## ASSIGNED TASK
What you should copy is the line containing "Phone: +49 (0) 221 470 3363" and all lines after it in the entries below, exactly and without anything added.

*** Opening DATA RECORDS ***

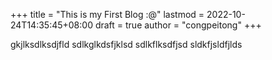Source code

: +++
title = "This is my First Blog     :@"
lastmod = 2022-10-24T14:35:45+08:00
draft = true
author = "congpeitong"
+++

gkjlksdlksdjfld
sdlkglkdsfjklsd
sdlkflksdfjsd
sldkfjsldfjlds
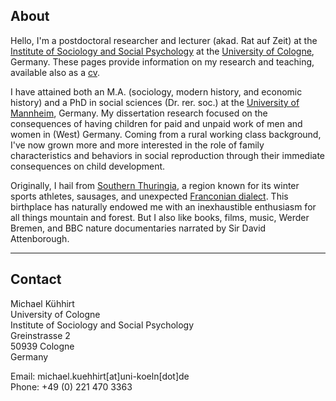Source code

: 
## About

Hello, I'm a postdoctoral researcher and lecturer (akad. Rat auf Zeit) at the [Institute of Sociology and Social Psychology](http://www.iss-wiso.uni-koeln.de/en/) at the [University of Cologne](https://www.portal.uni-koeln.de/index.php?id=9441\&L=1), Germany. These pages provide information on my research and teaching, available also as a [cv](https://www.dropbox.com/s/cklf1o689gx7jvx/cv_kuehhirt_fira.pdf?dl=0).

I have attained both an M.A. (sociology, modern history, and economic history) and a PhD in social sciences (Dr. rer. soc.) at the [University of Mannheim](https://www.uni-mannheim.de/en/), Germany. My dissertation research focused on the consequences of having children for paid and unpaid work of men and women in (West) Germany. Coming from a rural working class background, I've now grown more and more interested in the role of family characteristics and behaviors in social reproduction through their immediate consequences on child development.

Originally, I hail from [Southern Thuringia](https://en.wikipedia.org/wiki/South_Thuringia), a region known for its winter sports athletes, sausages, and unexpected [Franconian dialect](http://www.personal.uni-jena.de/~x8wisu/dialektforschung/dialektgebiete/hennebergisch/sprachprobehennebergisch.html). This birthplace has naturally endowed me with an inexhaustible enthusiasm for all things mountain and forest. But I also like books, films, music, Werder Bremen, and BBC nature documentaries narrated by Sir David Attenborough.

* * *

## Contact

Michael Kühhirt  
University of Cologne  
Institute of Sociology and Social Psychology  
Greinstrasse 2  
50939 Cologne  
Germany  

Email: michael.kuehhirt[at]uni-koeln[dot]de  
Phone: +49 (0) 221 470 3363  

<a href="https://github.com/kuehhirt"><i class='fa fa-github-square fa-2x'></i></a> <a href="https://scholar.google.com/citations?user=EiQS3RUAAAAJ&hl=de"><i class="ai ai-google-scholar-square ai-2x"></i></a> <a href="https://orcid.org/0000-0001-9503-0488"><i class="ai ai-orcid-square ai-2x"></i></a> <a href="https://osf.io/x7j2r"><i class="ai ai-osf-square ai-2x"></i></a> <a href="https://www.researchgate.net/profile/Michael_Kuehhirt"><i class="ai ai-researchgate-square ai-2x"></i></a> <a href="http://www.researcherid.com/rid/J-3467-2015"><i class="ai ai-researcherid-square ai-2x"></i></a> <a href="https://twitter.com/droverbytrade"><i class='fa fa-twitter-square fa-2x'></i></a>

*** Closing DATA RECORDS ***

## RESULT
Phone: +49 (0) 221 470 3363  

<a href="https://github.com/kuehhirt"><i class='fa fa-github-square fa-2x'></i></a> <a href="https://scholar.google.com/citations?user=EiQS3RUAAAAJ&hl=de"><i class="ai ai-google-scholar-square ai-2x"></i></a> <a href="https://orcid.org/0000-0001-9503-0488"><i class="ai ai-orcid-square ai-2x"></i></a> <a href="https://osf.io/x7j2r"><i class="ai ai-osf-square ai-2x"></i></a> <a href="https://www.researchgate.net/profile/Michael_Kuehhirt"><i class="ai ai-researchgate-square ai-2x"></i></a> <a href="http://www.researcherid.com/rid/J-3467-2015"><i class="ai ai-researcherid-square ai-2x"></i></a> <a href="https://twitter.com/droverbytrade"><i class='fa fa-twitter-square fa-2x'></i></a>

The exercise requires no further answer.